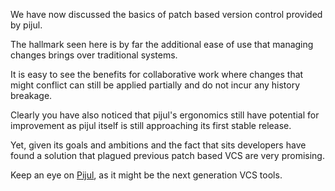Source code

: We have now discussed the basics of patch based version control provided by pijul.

The hallmark seen here is by far the additional ease of use that managing changes brings over traditional systems.

It is easy to see the benefits for collaborative work where changes that might conflict can still be applied partially and do not incur any history breakage.

Clearly you have also noticed that pijul's ergonomics still have potential for improvement as pijul itself is still approaching its first stable release.

Yet, given its goals and ambitions and the fact that sits developers have found a solution that plagued previous patch based VCS are very promising.

Keep an eye on [Pijul](https://pijul.org/), as it might be the next generation VCS tools.
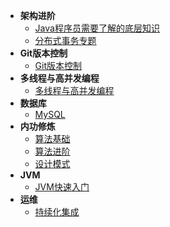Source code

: - **架构进阶**
    - [Java程序员需要了解的底层知识](架构进阶/Java程序员需要了解的底层知识/)
    - [分布式事务专题](架构进阶/分布式事务/)
- **Git版本控制**
    - [Git版本控制](Git/)
- **多线程与高并发编程**
    - [多线程与高并发编程](多线程与高并发编程/)
- **数据库**
    - [MySQL](MySQL/)
- **内功修炼**
    - [算法基础](数据结构与算法/基础班/)
    - [算法进阶](数据结构与算法/基础班/)
    - [设计模式](设计模式/)
- **JVM**
    - [JVM快速入门](JVM/JVM快速入门/)
- **运维**
    - [持续化集成](运维/持续集成/)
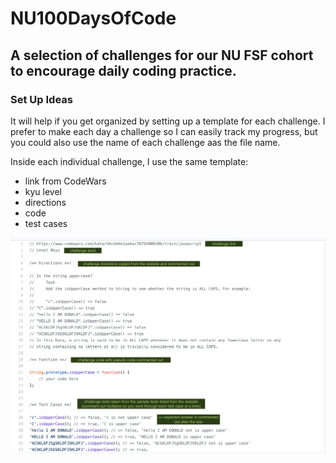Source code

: # NU100DaysOfCode
## A selection of challenges for our NU FSF cohort to encourage daily coding practice.

### Set Up Ideas
 
It will help if you get organized by setting up a template for each challenge. I prefer to make each day a challenge
 so I can easily track my progress, but you could also use the name of each challenge aas the file name.
 
 Inside each individual challenge, I use the same template:
  - link from CodeWars
  - kyu level
  - directions
  - code
  - test cases 
  
![sample_set_up](images/sample_setup_for_daily_challenge.png)

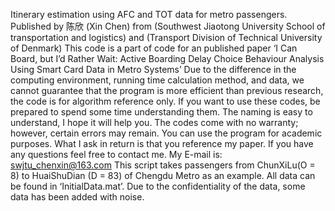 Itinerary estimation using AFC and TOT data for metro passengers.
Published by 陈欣 (Xin Chen) from (Southwest Jiaotong University School of transportation and logistics) and (Transport Division of Technical University of Denmark)
This code is a part of code for an published paper ‘I Can Board, but I’d Rather Wait: Active Boarding Delay Choice Behaviour Analysis Using Smart Card Data in Metro Systems’
Due to the difference in the computing environment, running time calculation method, and data, we cannot guarantee that the program is more efficient than previous research, the code is for algorithm reference only. If you want to use these codes, be prepared to spend some time understanding them. The naming is easy to understand, I hope it will help you. The codes come with no warranty; however, certain errors may remain. You can use the program for academic purposes. What I ask in return is that you reference my paper. 
If you have any questions feel free to contact me. My E-mail is: swjtu_chenxin@163.com
This script takes passengers from ChunXiLu(O = 8) to HuaiShuDian (D = 83) of Chengdu Metro as an example. All data can be found in ‘InitialData.mat’. Due to the confidentiality of the data, some data has been added with noise.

* **EXERCISE DESCRIPTION**: What lines in the data above carry "each"? Return them all.

* **COMPLETED TASK**:
It will help if you get organized by setting up a template for each challenge. I prefer to make each day a challenge
 so I can easily track my progress, but you could also use the name of each challenge aas the file name.
 Inside each individual challenge, I use the same template:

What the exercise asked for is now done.